I've been writing for about 20 years - mostly poetry, essays, memoir, comedy sketches, and creative non-fiction, and I am foraying into writing short stories, and *gasp* possibly even a novel or five someday... Writing is, at least for me, a lonely job, so I thought I'd join up here and take part in conversations/contests/just hanging out with fellow writer types. I'm 30-something, of the female variety, and I love cats, photography (just got myself a new DSLR recently), traveling, jazz, dancing, relaxing at home with my family, and of course, reading, reading, reading. 
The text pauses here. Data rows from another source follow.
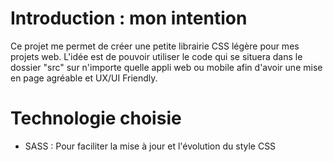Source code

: # Introduction : mon intention
Ce projet me permet de créer une petite librairie CSS légère pour mes projets web. L'idée est de pouvoir utiliser le code qui se situera dans le dossier "src" sur n'importe quelle appli web ou mobile afin d'avoir une mise en page agréable et UX/UI Friendly.

# Technologie choisie
* SASS : Pour faciliter la mise à jour et l'évolution du style CSS
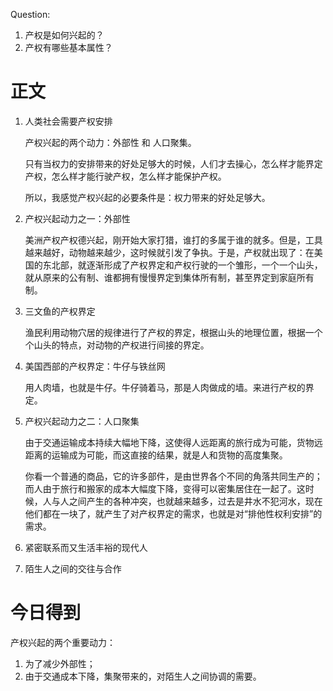 Question:
1. 产权是如何兴起的？
2. 产权有哪些基本属性？

# 正文 

1. 人类社会需要产权安排

	产权兴起的两个动力：外部性 和 人口聚集。

	只有当权力的安排带来的好处足够大的时候，人们才去操心，怎么样才能界定产权，怎么样才能行驶产权，怎么样才能保护产权。

	所以，我感觉产权兴起的必要条件是：权力带来的好处足够大。

2. 产权兴起动力之一：外部性

	美洲产权产权德兴起，刚开始大家打猎，谁打的多属于谁的就多。但是，工具越来越好，动物越来越少，这时候就引发了争执。于是，产权就出现了：在美国的东北部，就逐渐形成了产权界定和产权行驶的一个雏形，一个一个山头，就从原来的公有制、谁都拥有慢慢界定到集体所有制，甚至界定到家庭所有制。

3. 三文鱼的产权界定

	渔民利用动物穴居的规律进行了产权的界定，根据山头的地理位置，根据一个个山头的特点，对动物的产权进行间接的界定。
	
4. 美国西部的产权界定：牛仔与铁丝网
	
	用人肉墙，也就是牛仔。牛仔骑着马，那是人肉做成的墙。来进行产权的界定。
	
5. 产权兴起动力之二：人口聚集
	
	由于交通运输成本持续大幅地下降，这使得人远距离的旅行成为可能，货物远距离的运输成为可能，而这直接的结果，就是人和货物的高度集聚。
	
	你看一个普通的商品，它的许多部件，是由世界各个不同的角落共同生产的；而人由于旅行和搬家的成本大幅度下降，变得可以密集居住在一起了。这时候，人与人之间产生的各种冲突，也就越来越多，过去是井水不犯河水，现在他们都在一块了，就产生了对产权界定的需求，也就是对“排他性权利安排”的需求。
	
6. 紧密联系而又生活丰裕的现代人
7. 陌生人之间的交往与合作

# 今日得到

产权兴起的两个重要动力：

1. 为了减少外部性；
2. 由于交通成本下降，集聚带来的，对陌生人之间协调的需要。





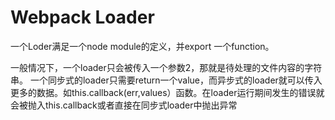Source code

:# Webpack Loader

一个Loder满足一个node module的定义，并export 一个function。

一般情况下，一个loader只会被传入一个参数2，那就是待处理的文件内容的字符串。
一个同步式的loader只需要return一个value，而异步式的loader就可以传入更多的数据。如this.callback(err,values）函数。在loader运行期间发生的错误就会被抛入this.callback或者直接在同步式loader中抛出异常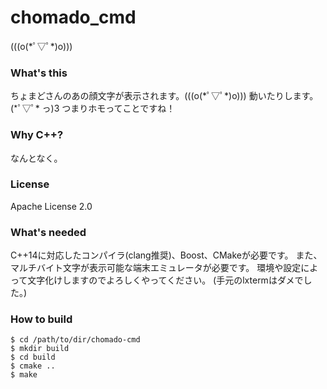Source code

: chomado_cmd
============

(((o(\*ﾟ▽ﾟ\*)o)))

### What's this

ちょまどさんのあの顔文字が表示されます。(((o(\*ﾟ▽ﾟ\*)o)))
動いたりします。(\*ﾟ▽ﾟ\* っ)З
つまりホモってことですね！

### Why C++?

なんとなく。

### License

Apache License 2.0

### What's needed

C++14に対応したコンパイラ(clang推奨)、Boost、CMakeが必要です。
また、マルチバイト文字が表示可能な端末エミュレータが必要です。
環境や設定によって文字化けしますのでよろしくやってください。
(手元のlxtermはダメでした。)

### How to build

    $ cd /path/to/dir/chomado-cmd
    $ mkdir build
    $ cd build
    $ cmake ..
    $ make
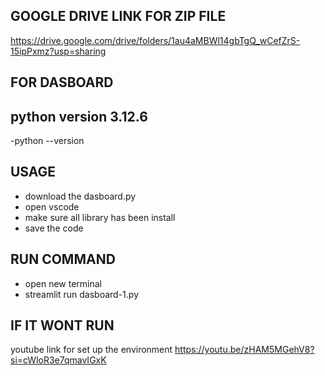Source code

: ## GOOGLE DRIVE LINK FOR ZIP FILE
https://drive.google.com/drive/folders/1au4aMBWl14gbTgQ_wCefZrS-15ipPxmz?usp=sharing

## FOR DASBOARD

## python version 3.12.6
-python --version

## USAGE
- download the dasboard.py
- open vscode
- make sure all library has been install
- save the code 
## RUN COMMAND
- open new terminal 
- streamlit run dasboard-1.py

## IF IT WONT RUN 
youtube link for set up the environment
https://youtu.be/zHAM5MGehV8?si=cWloR3e7qmavIGxK 
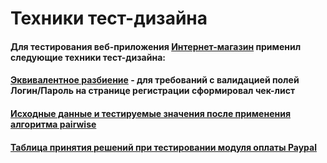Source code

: # Техники тест-дизайна
#### Для тестирования веб-приложения [Интернет-магазин](https://demoshopping.ru/) применил следующие техники тест-дизайна:
#### [Эквивалентное разбиение](https://docs.google.com/spreadsheets/d/1q2PDLoQOGsEgr0RUEgvWLSsimCWl_GwrvG7zmTz7FYQ/edit?usp=sharing) - для требований с валидацией полей Логин/Пароль на странице регистрации сформировал чек-лист 
#### [Исходные данные и тестируемые значения после применения алгоритма pairwise](https://docs.google.com/spreadsheets/d/1QRwpLct8pHbbUINKHtFmTPYx8ChCmZR-E-NNtE9LuxQ/edit?usp=sharing)
#### [Таблица принятия решений при тестировании модуля оплаты Paypal](https://docs.google.com/spreadsheets/d/1gTlVIas6BvgppF5vTwe25F-kbaoRy4kF9cVF2RNQvsI/edit?usp=sharing)
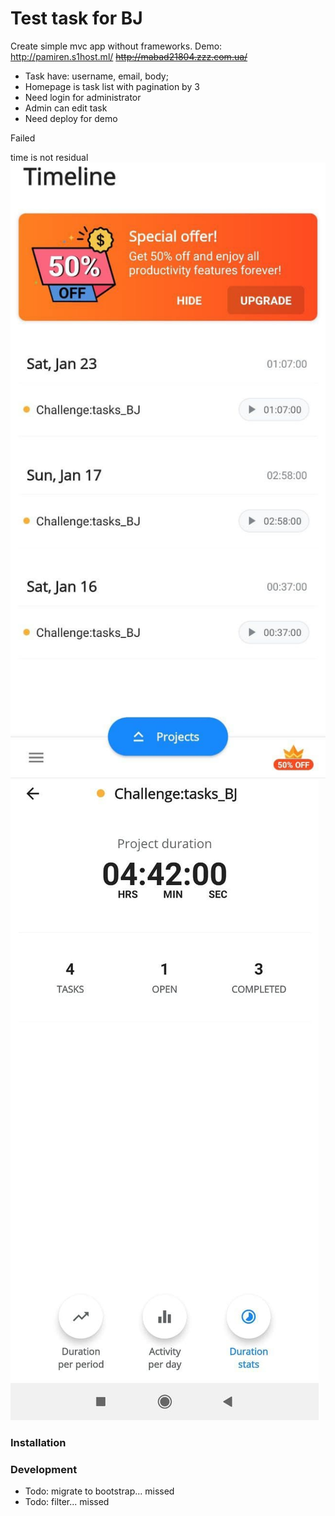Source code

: # Test task for BJ


Create simple mvc app without frameworks.
Demo: http://pamiren.s1host.ml/
<s>http://mabad21804.zzz.com.ua/</s>


  - Task have: username, email, body;
  - Homepage is task list with pagination by 3
  - Need login for administrator
  - Admin can edit task
  - Need deploy for demo

Failed

time is not residual
![alt text](photo_1.jpg "time1")
![alt text](photo_2.jpg "time2")

### Installation

### Development
- Todo: migrate to bootstrap... missed
- Todo: filter... missed
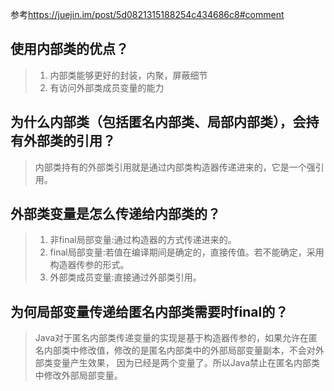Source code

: 参考<https://juejin.im/post/5d0821315188254c434686c8#comment>

## 使用内部类的优点？
> 1. 内部类能够更好的封装，内聚，屏蔽细节<br>
> 2. 有访问外部类成员变量的能力

## 为什么内部类（包括匿名内部类、局部内部类），会持有外部类的引用？
> 内部类持有的外部类引用就是通过内部类构造器传递进来的，它是一个强引用。

## 外部类变量是怎么传递给内部类的？
> 1. 非final局部变量:通过构造器的方式传递进来的。
> 2. final局部变量:若值在编译期间是确定的，直接传值。若不能确定，采用构造器传参的形式。
> 3. 外部类成员变量:直接通过外部类引用。

## 为何局部变量传递给匿名内部类需要时final的？
> Java对于匿名内部类传递变量的实现是基于构造器传参的，如果允许在匿名内部类中修改值，修改的是匿名内部类中的外部局部变量副本，不会对外部类变量产生效果，
因为已经是两个变量了。所以Java禁止在匿名内部类中修改外部局部变量。
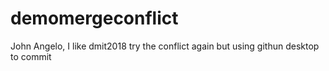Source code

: # demomergeconflict

John Angelo, I like dmit2018
try the conflict again but using githun desktop to commit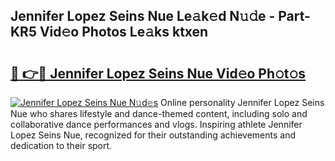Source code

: ## Jennifer Lopez Seins Nue Le𝚊k𝚎d N𝚞𝚍e - Part-KR5 Vid𝚎o Photos Le𝚊ks ktxen

# <h2><a href="http://fb00at.evod.top/?m=Jennifer+Lopez+Seins+Nue">🔗 👉🔴 Jennifer Lopez Seins Nue Vid𝚎o Ph𝚘t𝚘s</a></h2>

[![Jennifer Lopez Seins Nue N𝚞d𝚎s](https://i.imgur.com/8V9OHl7.gif)](http://fb00at.evod.top/?m=Jennifer+Lopez+Seins+Nue)
Online personality Jennifer Lopez Seins Nue who shares lifestyle and dance-themed content, including solo and collaborative dance performances and vlogs. Inspiring athlete Jennifer Lopez Seins Nue, recognized for their outstanding achievements and dedication to their sport. 

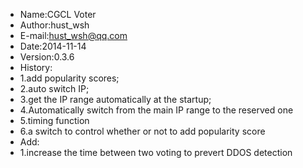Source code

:  * Name:CGCL Voter
 * Author:hust_wsh
 * E-mail:hust_wsh@qq.com
 * Date:2014-11-14
 * Version:0.3.6
 * History:
 * 1.add popularity scores;
 * 2.auto switch IP;
 * 3.get the IP range automatically at the startup;
 * 4.Automatically switch from the main IP range to the reserved one
 * 5.timing function
 * 6.a switch to control whether or not to add popularity score
 * Add:
 * 1.increase the time between two voting to prevert DDOS detection
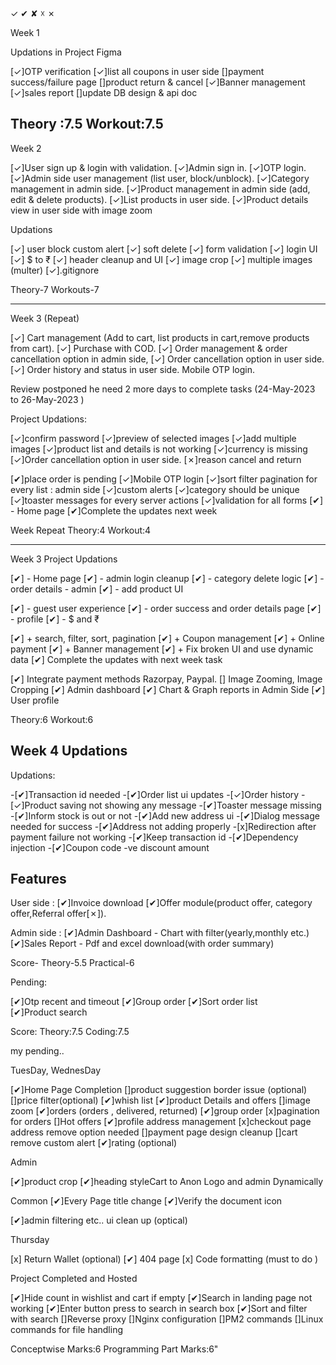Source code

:
✓ ✔ ✘ ☓ ✗


Week 1

Updations in Project Figma

[✓]OTP verification
[✓]list all coupons in user side
[]payment success/failure page
[]product return & cancel
[✓]Banner management
[✓]sales report
[]update DB design & api doc

Theory :7.5
Workout:7.5
-------------------
Week 2

[✓]User sign up & login with validation.
[✓]Admin sign in.
[✓]OTP login.
[✓]Admin side user management (list user, block/unblock).
[✓]Category management in admin side.
[✓]Product management in admin side (add, edit & delete products).
[✓]List products in user side.
[✓]Product details view in user side with image zoom

Updations

[✓] user block custom alert
[✓] soft delete 
[✓] form validation
[✓] login UI
[✓] $ to ₹
[✓] header cleanup and UI
[✓] image crop
[✓] multiple images (multer)
[✓].gitignore

Theory-7
Workouts-7

--------------------

Week 3 (Repeat)

[✓] Cart management (Add to cart, list products in cart,remove products from cart).
[✓] Purchase with COD.
[✓] Order management & order cancellation option in admin side,
[✓] Order cancellation option in user side.
[✓] Order history and status in user side. Mobile OTP login.

Review postponed  he need 2 more days 
to complete  tasks
(24-May-2023 to 26-May-2023 )

Project Updations:

[✓]confirm password
[✓]preview of selected images
[✓]add multiple images
[✓]product list and details is not working
[✓]currency is missing
[✓]Order cancellation option in user side.
[✗]reason cancel and return 

[✔]place order is pending
[✓]Mobile OTP login
[✓]sort filter pagination for every list : admin side
[✓]custom alerts
[✓]category should be unique
[✓]toaster messages for every server actions
[✓]validation for all forms
[✔] - Home page
[✔]Complete the updates next week

Week Repeat
Theory:4
Workout:4

---------------------

Week 3 Project Updations 

[✔] - Home page
[✔] - admin login cleanup
[✔] - category delete logic
[✔] - order details - admin
[✔] - add product UI

[✔] - guest user experience
[✔] - order success and order details page 
[✔] - profile 
[✔] - $ and ₹

[✔] + search, filter, sort, pagination
[✔] + Coupon management
[✔] + Online payment
[✔] + Banner management
[✔] + Fix broken UI and use dynamic data
[✔] Complete the updates with next week task

[✔] Integrate payment methods Razorpay, Paypal.
[] Image Zooming, Image Cropping
[✔] Admin dashboard
[✔] Chart & Graph reports in Admin Side
[✔] User profile

Theory:6
Workout:6


Week 4 Updations
----------------

Updations:

-[✔]Transaction id needed
-[✔]Order list ui updates
-[✓]Order history
-[✓]Product saving not showing any message
-[✔]Toaster message missing
-[✔]Inform stock is out or not
-[✔]Add new address ui
-[✔]Dialog message needed for success
-[✔]Address not adding properly
-[x]Redirection after payment failure not working
-[✔]Keep transaction id
-[✔]Dependency injection
-[✔]Coupon code -ve discount amount


Features
-----

User side :
[✔]Invoice download
[✔]Offer module(product offer, category offer,Referral offer[✗]).

Admin side :
[✔]Admin Dashboard - Chart with filter(yearly,monthly etc.)
[✔]Sales Report - Pdf and excel download(with order summary)





Score-
Theory-5.5
Practical-6





Pending:

[✔]Otp recent and timeout
[✔]Group order 
[✔]Sort order list
[✔]Product search




Score:
Theory:7.5
Coding:7.5


my pending..

TuesDay, WednesDay

[✔]Home Page Completion
[]product suggestion border issue (optional)
[]price filter(optional)
[✔]whish list
[✔]product Details and offers
[]image zoom
[✔]orders (orders , delivered, returned)
[✔]group order
[x]pagination for orders
[]Hot offers
[✔]profile address management
[x]checkout page address remove option needed
[]payment page design cleanup
[]cart remove custom alert
[✔]rating (optional)


Admin

[✔]product crop
[✔]heading styleCart to Anon Logo and admin Dynamically


Common 
[✔]Every Page title change 
[✔]Verify the document icon 

[✔]admin filtering etc.. ui clean up (optical)


Thursday

[x] Return Wallet (optional)
[✔] 404 page
[x] Code formatting  (must to do )


Project Completed and Hosted

[✔]Hide count in wishlist and cart if empty
[✔]Search in landing page not working
[✔]Enter button press to search in search box
[✔]Sort and filter with search
[]Reverse proxy
[]Nginx configuration
[]PM2 commands
[]Linux commands for file handling

Conceptwise Marks:6
Programming Part Marks:6"





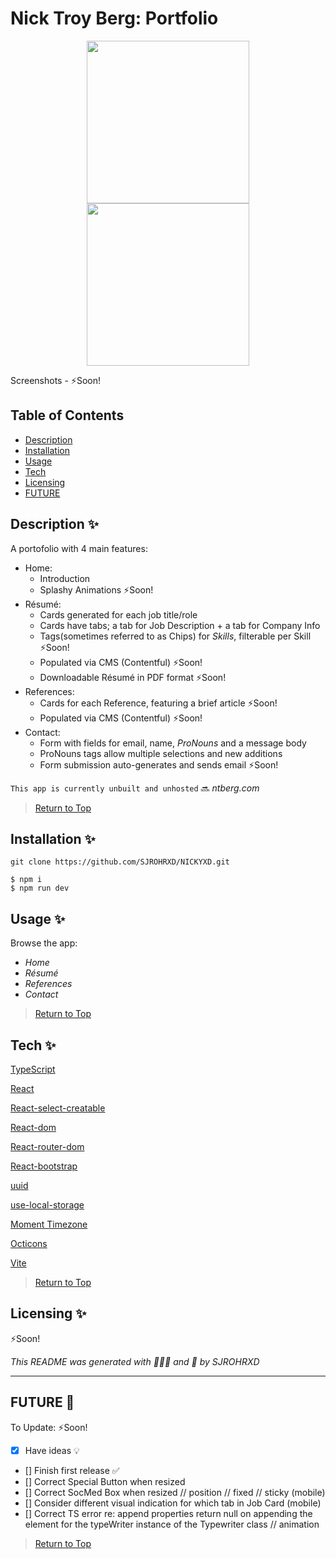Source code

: # Nick Troy Berg: Portfolio

<p align="center">
<img src="" height="260" > <img src="" height="260" >
</p>
Screenshots - ⚡Soon!

## Table of Contents

- [Description](#Description-)
- [Installation](#Installation-)
- [Usage](#Usage-)
- [Tech](#Tech-)
- [Licensing](#Licensing-)
- [FUTURE](#FUTURE-)

## Description ✨

A portofolio with 4 main features:

- Home:
  - Introduction
  - Splashy Animations ⚡Soon!
- Résumé:
  - Cards generated for each job title/role
  - Cards have tabs; a tab for Job Description + a tab for Company Info
  - Tags(sometimes referred to as Chips) for _Skills_, filterable per Skill ⚡Soon!
  - Populated via CMS (Contentful) ⚡Soon!
  - Downloadable Résumé in PDF format ⚡Soon!
- References:
  - Cards for each Reference, featuring a brief article ⚡Soon!
  - Populated via CMS (Contentful) ⚡Soon!
- Contact:
  - Form with fields for email, name, _ProNouns_ and a message body
  - ProNouns tags allow multiple selections and new additions
  - Form submission auto-generates and sends email ⚡Soon!

`This app is currently unbuilt and unhosted` 🔜 _ntberg.com_

> [Return to Top](#Table-of-Contents)

## Installation ✨

    git clone https://github.com/SJROHRXD/NICKYXD.git

    $ npm i
    $ npm run dev

## Usage ✨

Browse the app:

- _Home_
- _Résumé_
- _References_
- _Contact_

> [Return to Top](#Table-of-Contents)

## Tech ✨

[TypeScript](https://www.typescriptlang.org/docs/)

[React](https://reactjs.org/docs/getting-started.html)

[React-select-creatable](https://react-select.com/creatable)

[React-dom](https://reactjs.org/docs/react-dom.html)

[React-router-dom](https://v5.reactrouter.com/web/guides/quick-start)

[React-bootstrap](https://react-bootstrap.github.io/getting-started/introduction)

[uuid](https://github.com/thenativeweb/uuidv4)

[use-local-storage](https://github.com/nas5w/use-local-storage)

[Moment Timezone](https://www.npmjs.com/package/moment-timezone)

[Octicons](https://primer.style/octicons/)

[Vite](https://vitejs.dev/guide/)

> [Return to Top](#Table-of-Contents)

## Licensing ✨

<!-- Refer to ✨ []() ✨ ! -->

⚡Soon!

_This README was generated with 🌼🌿🌷 and 🤍 by SJROHRXD_

---

## FUTURE 🚀

To Update: ⚡Soon!

- [x] Have ideas 💡
- [] Finish first release ✅
- [] Correct Special Button when resized
- [] Correct SocMed Box when resized // position // fixed // sticky (mobile)
- [] Consider different visual indication for which tab in Job Card (mobile)
- [] Correct TS error re: append properties return null on appending the element for the typeWriter instance of the Typewriter class // animation

> [Return to Top](#Table-of-Contents)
The internet seems to have re-wired my brain and given me a bit of ADD or something though, as I can't seem to be able to focus on my writing as much as I did when I was younger. I'm looking for ways, ideas, and tips to focus my brain (and learn time management tools) so that I can write down the volumes of material that's built up in my mind/imagination.

Looking forward to getting to know folks around here and being part of this writing community.


----------



## Fivetide (Sep 11, 2014)

Hello xeenyth Welcome to the forums, hope you enjoy your stay and like me learn a lot of valuable information.
Of the female variety? That made me laugh now I think about it I must be a subcategory of the male variety lol.
After a similar period like you I decided to try and get all those notebooks and scribbles I have made over time down into something readable. The way I've done it is started a blog and a book and added the chapters as I write them. When I get a bit bored or some writers block I then look in my books and right a short story about something completely different and add that to the site. The reason I did this was to force myself to continually add more content in case anyone was reading it and therefore might like to see the rest of the book. I suggest you do the same it's almost like having a publishers deadline. Another thing it does is advertise your work and build up content searchable and indexed by Google and other similar search engines. It may be in the future you have the finished article and by that time with some look you will have built up a following. Others might say only blog a finished article, but I see it like this if I get feedback from the short stories or chapters it may influence how I continue to write the book, but not if I will write it. Put it this way if people don't like what you have written at least you have written it and I can't see the Internet disappearing very soon so like a great artist in may be judged worthy far in the future but at least it's there for them to judge.
Good luck and hope you enjoy yourself


----------



## Pandora (Sep 11, 2014)

Hi xeenyth, glad you decided to join our community. Sharing with other writers here will be very helpful to you and also inspiring. A required ten posts made allows you to share work for critique if you like, add an avatar and signature. Very nice to meet you, welcome!


----------



## Elvenswordsman (Sep 11, 2014)

Welcome to a fellow Canadian! We'll need your support against the overwhelming number of Brits and Americans I come across on here, should it ever come to a fight.

Welcome to WF!


----------



## Nickleby (Sep 11, 2014)

That's a good assortment of formats. We'll be happy to give you all the advice and support you need. We'll also help you waste all the time you want.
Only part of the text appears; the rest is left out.